This isn’t the first changing of the guard, it happened before. From the 1940’s through the early 70’s the field was dominated by “computer scientists”, i.e. mathematicians who prefer binary. Guys like John von Neumann and Donald Knuth led the industry with fundamental work in data structures, operating systems, and algorithms. Departments didn’t hire software engineers or programmers, they hired mathematicians. Then, with the IBM System/360 and its contemporaries the field of “data processing” (forerunner to what we call IT today) was born. Data Processing ushered a division of labor that radically changed the talent mix. The mathematicians (computer scientists) were replaced by Systems Analysts, Programmers, Data Engineers, and whatnot. Data Processing slowly evolved into things we have today like systems architecture and information technology. That’s how things have been; until recently.
Left-brainers | replaced by right-brainers
Today’s shift is perhaps even more radical. When the computer scientists got pushed out in the 70’s they were replaced by other left-brained people. But today we see the left-brainers getting replaced by right-brainers. The kind of people who used to work only in marketing agencies, movies, and other artistic industries are hot commodities in tech.
These right-brainers aren’t taking over the programming and engineering, at least not yet. But they are taking over concept development and everything else related to what the product is, how it looks, what it does, and how it is sold. They design products with the intent to satisfy people completely, not just by automating a task or doing some work – but by completely making the technology into what the person thinks the machine should always have been. They are the true “Architects” of tech, because they create products and experiences that appeal to human beings. Engineers have tried for decades to achieve this but their sense of efficiency and minimalism frequently gets in the way and ruins the product. That, and engineers are well-known to have no sense of style.
End of an era | systems engineering
Systems analysts and systems engineers are in the cross hairs for a demotion. In the old school they decided product content and requirements, and in that function their services may no longer be required. Right-brainers want to take that over, and in general they have proven to be better at it. They move faster, they project stronger visions, and they don’t waste time with paperwork and nonsense. They create, they drive, they dictate; and, in a weird way…it really works. Even on apps for serious business and military purposes they tend to excel. Outside of some very niche things, there’s no safe harbor from these talents. Users and customers prefer products that are inspired and led by these types of people, and that preference will ultimately drive the flow of dollars in our industry.

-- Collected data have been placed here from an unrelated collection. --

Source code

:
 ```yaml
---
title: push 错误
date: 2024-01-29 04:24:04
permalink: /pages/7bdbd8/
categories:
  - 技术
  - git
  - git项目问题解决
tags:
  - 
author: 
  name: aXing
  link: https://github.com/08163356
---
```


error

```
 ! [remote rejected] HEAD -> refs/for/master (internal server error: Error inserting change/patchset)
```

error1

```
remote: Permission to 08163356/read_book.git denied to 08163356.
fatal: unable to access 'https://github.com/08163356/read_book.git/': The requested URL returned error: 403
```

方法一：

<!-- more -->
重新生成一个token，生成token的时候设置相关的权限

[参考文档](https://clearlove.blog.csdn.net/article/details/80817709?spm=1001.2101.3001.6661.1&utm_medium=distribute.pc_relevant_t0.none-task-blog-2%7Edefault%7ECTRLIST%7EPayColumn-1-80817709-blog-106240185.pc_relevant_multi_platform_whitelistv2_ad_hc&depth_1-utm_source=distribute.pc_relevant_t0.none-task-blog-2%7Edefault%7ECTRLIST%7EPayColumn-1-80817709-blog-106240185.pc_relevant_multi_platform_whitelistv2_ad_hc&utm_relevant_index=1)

Science | Engineering | Design
Scientists create new possibilities, open new doors.
Engineers widen those doors with a focus on scale, efficiency, and improvement.
Designers tear out the doors completely with an instinct to make manmade objects feel natural and familiar while expanding a product’s value and purpose.
The danger with Designers is they can become overly driven by style and art, sometimes forgetting substance. This isn’t as common as you think, but it happens – and this is where engineers are very useful.
Design, in the modern sense, is a task of fusing art --> engineering --> science.
Recognize this if your organization creates technology. The talent mix of your staff needs to reflect all three. You need people who are good at fundamental technical advance; people who are good at driving scale, efficiency, and improvement; and people who are good at art, perception, intuition, and style. Very seldom is one person good at any two, let alone all three – so it takes a division of labor to get it right. Seriously consider letting your most intuitive people, a.k.a. “designers” lead the product. And, moreover, age doesn’t matter. Your customers will thank you.
These right-brain talents are not things you bolt on at the end or corral into the UI. That’s old-school thinking. New-school is to turn these talents loose on the entire product.
If a couple more years pass and your new products are still getting defined and driven by old-school systems engineers…your days could be numbered.
Not hate’n…just say’n.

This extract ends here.